─── DATA FOR ANALYSIS
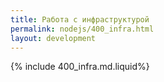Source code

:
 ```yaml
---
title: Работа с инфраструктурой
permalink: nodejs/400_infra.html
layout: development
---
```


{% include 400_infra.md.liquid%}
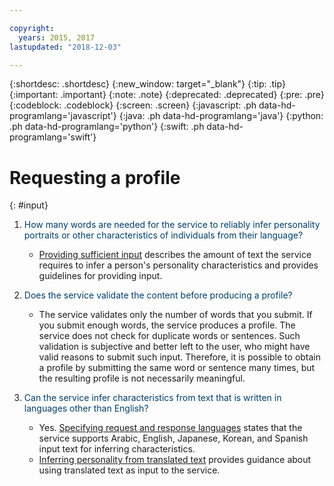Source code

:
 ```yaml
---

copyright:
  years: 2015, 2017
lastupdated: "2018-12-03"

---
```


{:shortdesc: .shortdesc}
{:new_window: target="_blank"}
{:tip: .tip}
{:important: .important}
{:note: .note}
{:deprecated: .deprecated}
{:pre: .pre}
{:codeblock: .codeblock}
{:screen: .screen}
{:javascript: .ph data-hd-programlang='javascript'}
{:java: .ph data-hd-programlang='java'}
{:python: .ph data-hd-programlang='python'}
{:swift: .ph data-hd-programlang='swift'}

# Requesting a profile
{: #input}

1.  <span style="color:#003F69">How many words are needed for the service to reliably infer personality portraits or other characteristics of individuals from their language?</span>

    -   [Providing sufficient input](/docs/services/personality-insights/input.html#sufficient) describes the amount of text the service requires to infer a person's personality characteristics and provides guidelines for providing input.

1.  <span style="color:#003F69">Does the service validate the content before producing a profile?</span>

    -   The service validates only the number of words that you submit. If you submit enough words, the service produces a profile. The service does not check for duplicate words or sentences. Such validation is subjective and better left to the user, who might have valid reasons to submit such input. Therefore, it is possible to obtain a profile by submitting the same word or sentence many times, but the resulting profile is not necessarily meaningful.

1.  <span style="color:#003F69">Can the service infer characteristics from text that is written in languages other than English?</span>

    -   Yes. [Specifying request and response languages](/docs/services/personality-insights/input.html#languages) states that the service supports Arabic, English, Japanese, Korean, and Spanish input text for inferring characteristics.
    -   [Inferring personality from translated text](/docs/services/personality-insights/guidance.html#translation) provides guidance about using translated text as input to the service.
──────
─── DATA FOR ANALYSIS
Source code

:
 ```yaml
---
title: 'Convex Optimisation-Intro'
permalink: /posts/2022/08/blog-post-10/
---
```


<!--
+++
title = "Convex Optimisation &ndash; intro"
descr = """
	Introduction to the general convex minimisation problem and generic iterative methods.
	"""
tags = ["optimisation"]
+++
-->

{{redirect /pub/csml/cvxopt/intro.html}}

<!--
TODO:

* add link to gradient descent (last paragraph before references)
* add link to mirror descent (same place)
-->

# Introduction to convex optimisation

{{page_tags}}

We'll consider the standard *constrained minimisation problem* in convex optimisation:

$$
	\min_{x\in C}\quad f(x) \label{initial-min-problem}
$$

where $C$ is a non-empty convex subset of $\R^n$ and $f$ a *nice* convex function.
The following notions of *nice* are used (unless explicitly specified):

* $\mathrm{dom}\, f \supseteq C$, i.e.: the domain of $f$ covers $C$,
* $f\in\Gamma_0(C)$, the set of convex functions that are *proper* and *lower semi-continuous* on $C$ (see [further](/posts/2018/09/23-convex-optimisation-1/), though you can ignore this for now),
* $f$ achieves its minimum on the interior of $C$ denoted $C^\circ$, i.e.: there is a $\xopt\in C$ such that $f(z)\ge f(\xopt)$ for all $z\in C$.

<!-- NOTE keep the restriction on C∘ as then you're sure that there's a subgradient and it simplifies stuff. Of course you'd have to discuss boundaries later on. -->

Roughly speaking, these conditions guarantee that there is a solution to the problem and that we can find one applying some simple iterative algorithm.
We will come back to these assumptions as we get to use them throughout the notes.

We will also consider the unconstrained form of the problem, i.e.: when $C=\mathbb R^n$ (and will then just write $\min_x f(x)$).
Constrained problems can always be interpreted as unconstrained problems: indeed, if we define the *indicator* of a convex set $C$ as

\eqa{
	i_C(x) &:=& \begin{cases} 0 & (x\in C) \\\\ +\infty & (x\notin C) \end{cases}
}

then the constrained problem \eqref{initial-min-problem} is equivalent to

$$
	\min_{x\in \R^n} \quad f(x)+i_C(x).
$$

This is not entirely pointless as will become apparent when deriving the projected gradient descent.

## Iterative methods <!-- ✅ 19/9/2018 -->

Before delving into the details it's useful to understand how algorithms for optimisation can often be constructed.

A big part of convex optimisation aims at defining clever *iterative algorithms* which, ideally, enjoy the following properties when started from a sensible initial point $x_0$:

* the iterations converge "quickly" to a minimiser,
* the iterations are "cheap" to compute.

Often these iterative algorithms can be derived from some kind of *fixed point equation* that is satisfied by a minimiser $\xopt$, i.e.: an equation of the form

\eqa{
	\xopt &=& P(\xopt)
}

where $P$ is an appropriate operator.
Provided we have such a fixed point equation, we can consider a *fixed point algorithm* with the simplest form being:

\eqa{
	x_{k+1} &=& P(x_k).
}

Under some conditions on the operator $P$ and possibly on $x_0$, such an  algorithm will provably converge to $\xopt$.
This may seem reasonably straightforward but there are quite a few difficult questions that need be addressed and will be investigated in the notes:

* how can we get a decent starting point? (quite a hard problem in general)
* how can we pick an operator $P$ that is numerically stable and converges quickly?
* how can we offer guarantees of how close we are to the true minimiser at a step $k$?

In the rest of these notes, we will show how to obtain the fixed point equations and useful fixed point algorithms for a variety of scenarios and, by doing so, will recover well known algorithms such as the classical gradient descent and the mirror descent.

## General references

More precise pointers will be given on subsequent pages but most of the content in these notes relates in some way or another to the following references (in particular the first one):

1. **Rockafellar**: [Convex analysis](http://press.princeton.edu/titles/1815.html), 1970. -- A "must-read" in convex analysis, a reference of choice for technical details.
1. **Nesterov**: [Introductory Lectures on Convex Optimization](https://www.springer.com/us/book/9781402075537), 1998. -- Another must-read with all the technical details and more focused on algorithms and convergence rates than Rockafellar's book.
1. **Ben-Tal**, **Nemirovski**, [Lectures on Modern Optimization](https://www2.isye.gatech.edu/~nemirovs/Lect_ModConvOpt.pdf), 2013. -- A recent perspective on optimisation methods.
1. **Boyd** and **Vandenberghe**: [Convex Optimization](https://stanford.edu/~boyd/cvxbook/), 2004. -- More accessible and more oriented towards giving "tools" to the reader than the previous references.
──────
▶ YOUR OBJECTIVE
Could you set down, word for word, only the lines above from the line with "We'll consider the" to the line with "We will come", including both?

▶ EXPECTED ANSWER
We'll consider the standard *constrained minimisation problem* in convex optimisation:

$$
	\min_{x\in C}\quad f(x) \label{initial-min-problem}
$$

where $C$ is a non-empty convex subset of $\R^n$ and $f$ a *nice* convex function.
The following notions of *nice* are used (unless explicitly specified):

* $\mathrm{dom}\, f \supseteq C$, i.e.: the domain of $f$ covers $C$,
* $f\in\Gamma_0(C)$, the set of convex functions that are *proper* and *lower semi-continuous* on $C$ (see [further](/posts/2018/09/23-convex-optimisation-1/), though you can ignore this for now),
* $f$ achieves its minimum on the interior of $C$ denoted $C^\circ$, i.e.: there is a $\xopt\in C$ such that $f(z)\ge f(\xopt)$ for all $z\in C$.

<!-- NOTE keep the restriction on C∘ as then you're sure that there's a subgradient and it simplifies stuff. Of course you'd have to discuss boundaries later on. -->

Roughly speaking, these conditions guarantee that there is a solution to the problem and that we can find one applying some simple iterative algorithm.
We will come back to these assumptions as we get to use them throughout the notes.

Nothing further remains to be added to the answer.